= Problem to work on =
The answer must be a single number: how many lines in the records below contain the word "please".

───── Provided records ─────

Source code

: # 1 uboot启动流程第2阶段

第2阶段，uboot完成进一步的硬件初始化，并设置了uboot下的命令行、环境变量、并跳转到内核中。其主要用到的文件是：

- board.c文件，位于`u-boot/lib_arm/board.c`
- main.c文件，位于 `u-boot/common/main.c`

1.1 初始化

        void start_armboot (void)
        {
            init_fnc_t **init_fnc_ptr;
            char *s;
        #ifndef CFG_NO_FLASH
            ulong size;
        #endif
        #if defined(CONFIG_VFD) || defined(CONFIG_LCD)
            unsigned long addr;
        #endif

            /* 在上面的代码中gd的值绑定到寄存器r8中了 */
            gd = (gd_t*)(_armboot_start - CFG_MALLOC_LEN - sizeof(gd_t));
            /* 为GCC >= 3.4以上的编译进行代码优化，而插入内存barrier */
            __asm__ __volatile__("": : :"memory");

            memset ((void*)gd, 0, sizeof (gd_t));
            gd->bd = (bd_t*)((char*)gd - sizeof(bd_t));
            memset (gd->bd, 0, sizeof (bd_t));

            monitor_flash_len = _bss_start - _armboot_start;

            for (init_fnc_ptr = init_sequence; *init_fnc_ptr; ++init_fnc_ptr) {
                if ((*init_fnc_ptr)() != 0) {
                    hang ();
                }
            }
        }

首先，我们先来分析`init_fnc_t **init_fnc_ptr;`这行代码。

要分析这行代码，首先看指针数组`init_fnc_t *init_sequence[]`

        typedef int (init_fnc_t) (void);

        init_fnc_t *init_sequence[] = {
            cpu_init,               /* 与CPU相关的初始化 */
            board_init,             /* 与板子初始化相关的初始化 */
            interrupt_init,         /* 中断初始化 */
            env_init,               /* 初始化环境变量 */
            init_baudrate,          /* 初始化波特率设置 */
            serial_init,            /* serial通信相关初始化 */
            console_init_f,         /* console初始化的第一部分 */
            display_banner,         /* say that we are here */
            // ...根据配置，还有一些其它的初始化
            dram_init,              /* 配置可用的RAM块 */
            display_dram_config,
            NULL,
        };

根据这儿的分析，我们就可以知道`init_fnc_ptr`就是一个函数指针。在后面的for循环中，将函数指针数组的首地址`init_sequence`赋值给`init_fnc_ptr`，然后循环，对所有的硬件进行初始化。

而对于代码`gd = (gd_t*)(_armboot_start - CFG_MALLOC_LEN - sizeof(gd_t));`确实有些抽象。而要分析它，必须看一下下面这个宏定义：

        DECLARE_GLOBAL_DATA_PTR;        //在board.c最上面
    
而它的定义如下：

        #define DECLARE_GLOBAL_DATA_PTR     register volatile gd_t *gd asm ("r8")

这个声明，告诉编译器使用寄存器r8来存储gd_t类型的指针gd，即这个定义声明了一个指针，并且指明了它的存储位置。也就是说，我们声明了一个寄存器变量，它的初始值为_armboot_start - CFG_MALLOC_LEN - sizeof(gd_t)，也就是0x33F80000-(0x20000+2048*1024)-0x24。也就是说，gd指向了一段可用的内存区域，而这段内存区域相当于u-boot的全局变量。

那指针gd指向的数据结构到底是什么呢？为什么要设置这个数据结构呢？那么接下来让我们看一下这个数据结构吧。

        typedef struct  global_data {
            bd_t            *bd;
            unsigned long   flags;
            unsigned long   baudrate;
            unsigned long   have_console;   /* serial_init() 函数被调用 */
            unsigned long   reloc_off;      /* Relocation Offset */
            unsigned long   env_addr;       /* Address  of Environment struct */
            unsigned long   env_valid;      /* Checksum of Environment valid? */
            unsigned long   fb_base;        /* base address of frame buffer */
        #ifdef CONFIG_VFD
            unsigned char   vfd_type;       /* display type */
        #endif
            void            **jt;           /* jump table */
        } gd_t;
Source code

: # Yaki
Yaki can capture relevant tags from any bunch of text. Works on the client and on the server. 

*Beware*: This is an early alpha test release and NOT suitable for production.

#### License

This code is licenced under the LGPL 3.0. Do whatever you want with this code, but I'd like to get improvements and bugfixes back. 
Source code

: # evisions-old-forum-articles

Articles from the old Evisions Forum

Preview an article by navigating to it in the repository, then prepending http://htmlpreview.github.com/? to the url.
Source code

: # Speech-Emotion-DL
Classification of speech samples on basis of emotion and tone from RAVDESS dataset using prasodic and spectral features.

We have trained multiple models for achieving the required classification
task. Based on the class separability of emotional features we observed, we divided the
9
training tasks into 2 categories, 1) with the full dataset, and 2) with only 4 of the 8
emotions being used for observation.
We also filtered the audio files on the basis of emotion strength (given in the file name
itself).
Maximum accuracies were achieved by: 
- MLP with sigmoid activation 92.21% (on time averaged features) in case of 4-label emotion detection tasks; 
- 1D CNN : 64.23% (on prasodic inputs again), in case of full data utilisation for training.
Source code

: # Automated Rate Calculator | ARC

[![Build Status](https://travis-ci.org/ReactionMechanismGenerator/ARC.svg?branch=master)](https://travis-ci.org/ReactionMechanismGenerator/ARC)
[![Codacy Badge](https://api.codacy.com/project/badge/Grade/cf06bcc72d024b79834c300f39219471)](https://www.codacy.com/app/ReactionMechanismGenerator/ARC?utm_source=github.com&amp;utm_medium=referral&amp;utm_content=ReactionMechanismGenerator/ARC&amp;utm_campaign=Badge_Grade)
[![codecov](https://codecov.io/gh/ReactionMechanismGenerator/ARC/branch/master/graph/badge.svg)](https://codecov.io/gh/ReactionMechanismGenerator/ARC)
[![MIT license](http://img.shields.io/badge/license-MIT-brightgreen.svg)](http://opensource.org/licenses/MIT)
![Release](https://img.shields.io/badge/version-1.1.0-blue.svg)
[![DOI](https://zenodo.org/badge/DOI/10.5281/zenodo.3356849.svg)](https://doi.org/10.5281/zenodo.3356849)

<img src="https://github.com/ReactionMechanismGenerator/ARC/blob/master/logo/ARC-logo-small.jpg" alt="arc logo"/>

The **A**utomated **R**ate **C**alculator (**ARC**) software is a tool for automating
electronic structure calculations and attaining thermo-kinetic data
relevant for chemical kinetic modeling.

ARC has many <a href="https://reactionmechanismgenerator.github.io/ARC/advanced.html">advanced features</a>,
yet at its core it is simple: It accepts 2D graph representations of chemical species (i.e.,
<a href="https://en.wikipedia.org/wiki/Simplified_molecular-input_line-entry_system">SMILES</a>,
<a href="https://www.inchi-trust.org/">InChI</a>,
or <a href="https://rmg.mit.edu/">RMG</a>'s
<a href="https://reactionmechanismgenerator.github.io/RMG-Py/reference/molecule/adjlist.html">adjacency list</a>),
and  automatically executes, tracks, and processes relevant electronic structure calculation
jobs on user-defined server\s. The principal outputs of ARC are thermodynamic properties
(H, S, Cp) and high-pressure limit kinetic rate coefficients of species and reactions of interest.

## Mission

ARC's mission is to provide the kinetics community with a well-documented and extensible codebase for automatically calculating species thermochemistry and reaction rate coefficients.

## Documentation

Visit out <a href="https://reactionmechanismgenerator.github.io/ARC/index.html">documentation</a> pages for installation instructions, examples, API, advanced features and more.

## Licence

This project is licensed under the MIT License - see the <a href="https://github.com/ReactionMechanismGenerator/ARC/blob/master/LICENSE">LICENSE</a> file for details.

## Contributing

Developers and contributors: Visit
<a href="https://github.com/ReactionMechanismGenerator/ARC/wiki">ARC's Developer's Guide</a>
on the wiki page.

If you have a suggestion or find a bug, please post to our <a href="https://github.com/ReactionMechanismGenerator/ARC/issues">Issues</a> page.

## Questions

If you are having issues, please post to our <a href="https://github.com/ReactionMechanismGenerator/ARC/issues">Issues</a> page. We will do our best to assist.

─────

= Reply =
2